▸ ABOUT THIS EXERCISE:
Below is a set of records; reproduce them exactly without their pictures.

▸ PROVIDED DATA:
*** Begin section ***
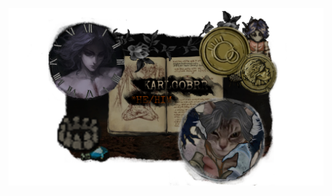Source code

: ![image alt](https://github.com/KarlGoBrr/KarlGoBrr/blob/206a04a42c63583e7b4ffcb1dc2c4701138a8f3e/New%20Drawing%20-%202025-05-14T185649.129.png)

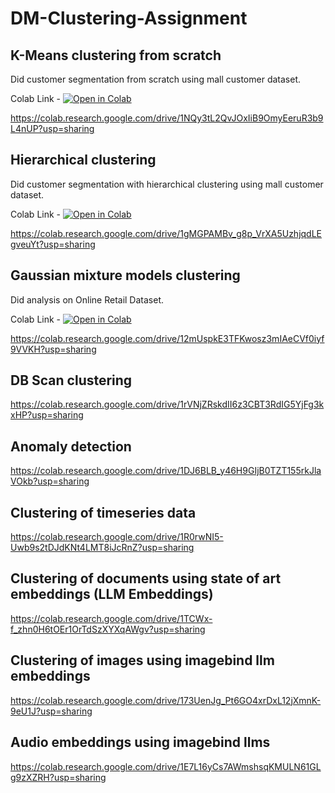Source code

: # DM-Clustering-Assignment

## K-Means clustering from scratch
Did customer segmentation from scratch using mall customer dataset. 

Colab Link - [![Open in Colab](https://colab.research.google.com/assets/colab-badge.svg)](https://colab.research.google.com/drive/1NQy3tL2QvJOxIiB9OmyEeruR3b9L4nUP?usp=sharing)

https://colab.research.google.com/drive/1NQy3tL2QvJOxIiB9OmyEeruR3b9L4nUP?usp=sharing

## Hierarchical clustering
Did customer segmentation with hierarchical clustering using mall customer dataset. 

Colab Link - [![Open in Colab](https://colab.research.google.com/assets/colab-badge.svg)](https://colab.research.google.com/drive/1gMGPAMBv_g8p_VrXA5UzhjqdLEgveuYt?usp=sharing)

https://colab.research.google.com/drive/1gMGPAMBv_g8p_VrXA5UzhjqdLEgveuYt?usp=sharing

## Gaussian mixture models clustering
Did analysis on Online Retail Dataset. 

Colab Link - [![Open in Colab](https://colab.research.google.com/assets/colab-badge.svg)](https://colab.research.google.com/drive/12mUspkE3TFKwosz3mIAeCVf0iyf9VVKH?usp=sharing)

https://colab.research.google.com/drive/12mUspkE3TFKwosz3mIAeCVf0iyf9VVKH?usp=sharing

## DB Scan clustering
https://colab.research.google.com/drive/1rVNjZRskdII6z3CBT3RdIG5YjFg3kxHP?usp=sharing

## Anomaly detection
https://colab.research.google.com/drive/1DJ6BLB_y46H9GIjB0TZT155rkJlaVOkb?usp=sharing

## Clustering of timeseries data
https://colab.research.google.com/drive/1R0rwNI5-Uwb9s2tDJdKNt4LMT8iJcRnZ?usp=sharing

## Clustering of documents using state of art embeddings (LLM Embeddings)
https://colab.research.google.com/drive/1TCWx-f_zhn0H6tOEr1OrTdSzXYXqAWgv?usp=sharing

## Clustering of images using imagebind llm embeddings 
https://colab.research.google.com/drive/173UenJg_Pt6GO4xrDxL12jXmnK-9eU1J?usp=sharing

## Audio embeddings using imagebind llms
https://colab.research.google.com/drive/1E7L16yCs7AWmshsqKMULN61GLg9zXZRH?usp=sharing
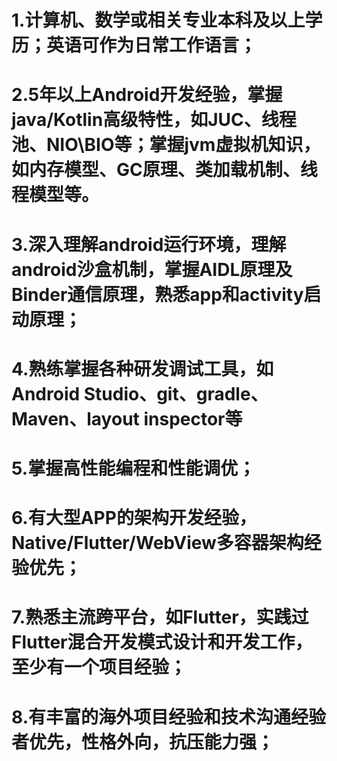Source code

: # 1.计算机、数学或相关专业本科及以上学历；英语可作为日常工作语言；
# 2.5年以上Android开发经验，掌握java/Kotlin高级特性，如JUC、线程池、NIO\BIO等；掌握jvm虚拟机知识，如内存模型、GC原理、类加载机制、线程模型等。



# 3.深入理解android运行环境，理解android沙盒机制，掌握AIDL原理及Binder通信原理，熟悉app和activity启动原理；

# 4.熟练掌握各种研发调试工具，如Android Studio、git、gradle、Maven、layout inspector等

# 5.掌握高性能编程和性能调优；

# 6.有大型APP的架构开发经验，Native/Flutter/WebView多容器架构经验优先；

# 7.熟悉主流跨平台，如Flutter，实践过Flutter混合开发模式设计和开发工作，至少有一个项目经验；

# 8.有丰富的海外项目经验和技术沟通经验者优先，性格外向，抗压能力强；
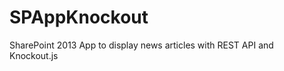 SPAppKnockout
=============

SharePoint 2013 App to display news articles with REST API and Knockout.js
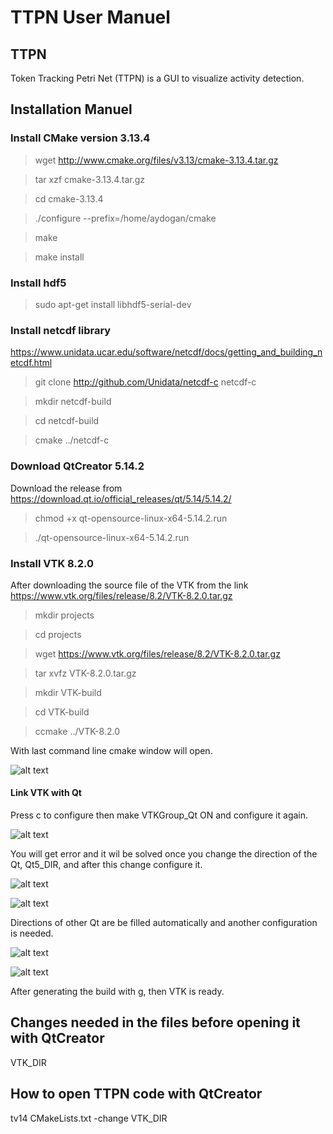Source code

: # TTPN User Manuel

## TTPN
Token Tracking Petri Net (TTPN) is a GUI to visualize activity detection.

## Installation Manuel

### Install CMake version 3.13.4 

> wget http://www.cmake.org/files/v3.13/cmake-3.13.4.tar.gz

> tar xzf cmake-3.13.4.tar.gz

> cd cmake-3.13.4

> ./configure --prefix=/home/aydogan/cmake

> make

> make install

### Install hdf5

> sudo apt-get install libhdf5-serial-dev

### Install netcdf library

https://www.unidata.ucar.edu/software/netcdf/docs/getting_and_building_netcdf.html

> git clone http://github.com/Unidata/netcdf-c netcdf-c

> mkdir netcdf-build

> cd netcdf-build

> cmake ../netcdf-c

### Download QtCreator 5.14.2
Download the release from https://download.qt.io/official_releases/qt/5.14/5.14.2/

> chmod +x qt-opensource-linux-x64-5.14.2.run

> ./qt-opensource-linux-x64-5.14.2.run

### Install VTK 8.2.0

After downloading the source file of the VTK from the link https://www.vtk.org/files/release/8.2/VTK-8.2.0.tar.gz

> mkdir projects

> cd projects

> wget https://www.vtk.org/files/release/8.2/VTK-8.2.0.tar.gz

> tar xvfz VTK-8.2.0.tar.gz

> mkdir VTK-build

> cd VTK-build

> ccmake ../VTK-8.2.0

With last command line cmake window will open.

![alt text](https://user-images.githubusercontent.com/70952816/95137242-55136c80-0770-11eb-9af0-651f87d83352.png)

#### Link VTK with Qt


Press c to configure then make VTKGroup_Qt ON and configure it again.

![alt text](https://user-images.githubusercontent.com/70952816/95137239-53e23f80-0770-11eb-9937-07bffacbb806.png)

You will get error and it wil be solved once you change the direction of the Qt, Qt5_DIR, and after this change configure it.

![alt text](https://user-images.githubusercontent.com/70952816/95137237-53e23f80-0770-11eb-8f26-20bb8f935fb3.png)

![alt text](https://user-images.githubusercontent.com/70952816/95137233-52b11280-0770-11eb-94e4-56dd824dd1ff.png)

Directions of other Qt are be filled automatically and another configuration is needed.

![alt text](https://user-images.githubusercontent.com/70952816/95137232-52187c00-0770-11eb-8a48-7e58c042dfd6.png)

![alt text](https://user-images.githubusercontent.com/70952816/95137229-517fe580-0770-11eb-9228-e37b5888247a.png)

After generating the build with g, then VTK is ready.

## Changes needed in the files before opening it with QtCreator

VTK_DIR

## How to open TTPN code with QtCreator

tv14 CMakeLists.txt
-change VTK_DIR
*** End section ***
▸ TASK SOLUTION:
Source code

: ![image alt](https://github.com/KarlGoBrr/KarlGoBrr/blob/206a04a42c63583e7b4ffcb1dc2c4701138a8f3e/New%20Drawing%20-%202025-05-14T185649.129.png)

Source code

: # DM-Clustering-Assignment

## K-Means clustering from scratch
Did customer segmentation from scratch using mall customer dataset. 

Colab Link - [![Open in Colab](https://colab.research.google.com/assets/colab-badge.svg)](https://colab.research.google.com/drive/1NQy3tL2QvJOxIiB9OmyEeruR3b9L4nUP?usp=sharing)

https://colab.research.google.com/drive/1NQy3tL2QvJOxIiB9OmyEeruR3b9L4nUP?usp=sharing

## Hierarchical clustering
Did customer segmentation with hierarchical clustering using mall customer dataset. 

Colab Link - [![Open in Colab](https://colab.research.google.com/assets/colab-badge.svg)](https://colab.research.google.com/drive/1gMGPAMBv_g8p_VrXA5UzhjqdLEgveuYt?usp=sharing)

https://colab.research.google.com/drive/1gMGPAMBv_g8p_VrXA5UzhjqdLEgveuYt?usp=sharing

## Gaussian mixture models clustering
Did analysis on Online Retail Dataset. 

Colab Link - [![Open in Colab](https://colab.research.google.com/assets/colab-badge.svg)](https://colab.research.google.com/drive/12mUspkE3TFKwosz3mIAeCVf0iyf9VVKH?usp=sharing)

https://colab.research.google.com/drive/12mUspkE3TFKwosz3mIAeCVf0iyf9VVKH?usp=sharing

## DB Scan clustering
https://colab.research.google.com/drive/1rVNjZRskdII6z3CBT3RdIG5YjFg3kxHP?usp=sharing

## Anomaly detection
https://colab.research.google.com/drive/1DJ6BLB_y46H9GIjB0TZT155rkJlaVOkb?usp=sharing

## Clustering of timeseries data
https://colab.research.google.com/drive/1R0rwNI5-Uwb9s2tDJdKNt4LMT8iJcRnZ?usp=sharing

## Clustering of documents using state of art embeddings (LLM Embeddings)
https://colab.research.google.com/drive/1TCWx-f_zhn0H6tOEr1OrTdSzXYXqAWgv?usp=sharing

## Clustering of images using imagebind llm embeddings 
https://colab.research.google.com/drive/173UenJg_Pt6GO4xrDxL12jXmnK-9eU1J?usp=sharing

## Audio embeddings using imagebind llms
https://colab.research.google.com/drive/1E7L16yCs7AWmshsqKMULN61GLg9zXZRH?usp=sharing
Source code

: # 1.计算机、数学或相关专业本科及以上学历；英语可作为日常工作语言；
# 2.5年以上Android开发经验，掌握java/Kotlin高级特性，如JUC、线程池、NIO\BIO等；掌握jvm虚拟机知识，如内存模型、GC原理、类加载机制、线程模型等。



# 3.深入理解android运行环境，理解android沙盒机制，掌握AIDL原理及Binder通信原理，熟悉app和activity启动原理；

# 4.熟练掌握各种研发调试工具，如Android Studio、git、gradle、Maven、layout inspector等

# 5.掌握高性能编程和性能调优；

# 6.有大型APP的架构开发经验，Native/Flutter/WebView多容器架构经验优先；

# 7.熟悉主流跨平台，如Flutter，实践过Flutter混合开发模式设计和开发工作，至少有一个项目经验；

# 8.有丰富的海外项目经验和技术沟通经验者优先，性格外向，抗压能力强；
 SPAppKnockout
=============

SharePoint 2013 App to display news articles with REST API and Knockout.js
Source code

: # TTPN User Manuel

## TTPN
Token Tracking Petri Net (TTPN) is a GUI to visualize activity detection.

## Installation Manuel

### Install CMake version 3.13.4 

> wget http://www.cmake.org/files/v3.13/cmake-3.13.4.tar.gz

> tar xzf cmake-3.13.4.tar.gz

> cd cmake-3.13.4

> ./configure --prefix=/home/aydogan/cmake

> make

> make install

### Install hdf5

> sudo apt-get install libhdf5-serial-dev

### Install netcdf library

https://www.unidata.ucar.edu/software/netcdf/docs/getting_and_building_netcdf.html

> git clone http://github.com/Unidata/netcdf-c netcdf-c

> mkdir netcdf-build

> cd netcdf-build

> cmake ../netcdf-c

### Download QtCreator 5.14.2
Download the release from https://download.qt.io/official_releases/qt/5.14/5.14.2/

> chmod +x qt-opensource-linux-x64-5.14.2.run

> ./qt-opensource-linux-x64-5.14.2.run

### Install VTK 8.2.0

After downloading the source file of the VTK from the link https://www.vtk.org/files/release/8.2/VTK-8.2.0.tar.gz

> mkdir projects

> cd projects

> wget https://www.vtk.org/files/release/8.2/VTK-8.2.0.tar.gz

> tar xvfz VTK-8.2.0.tar.gz

> mkdir VTK-build

> cd VTK-build

> ccmake ../VTK-8.2.0

With last command line cmake window will open.

![alt text](https://user-images.githubusercontent.com/70952816/95137242-55136c80-0770-11eb-9af0-651f87d83352.png)

#### Link VTK with Qt


Press c to configure then make VTKGroup_Qt ON and configure it again.

![alt text](https://user-images.githubusercontent.com/70952816/95137239-53e23f80-0770-11eb-9937-07bffacbb806.png)

You will get error and it wil be solved once you change the direction of the Qt, Qt5_DIR, and after this change configure it.

![alt text](https://user-images.githubusercontent.com/70952816/95137237-53e23f80-0770-11eb-8f26-20bb8f935fb3.png)

![alt text](https://user-images.githubusercontent.com/70952816/95137233-52b11280-0770-11eb-94e4-56dd824dd1ff.png)

Directions of other Qt are be filled automatically and another configuration is needed.

![alt text](https://user-images.githubusercontent.com/70952816/95137232-52187c00-0770-11eb-8a48-7e58c042dfd6.png)

![alt text](https://user-images.githubusercontent.com/70952816/95137229-517fe580-0770-11eb-9228-e37b5888247a.png)

After generating the build with g, then VTK is ready.

## Changes needed in the files before opening it with QtCreator

VTK_DIR

## How to open TTPN code with QtCreator

tv14 CMakeLists.txt
-change VTK_DIR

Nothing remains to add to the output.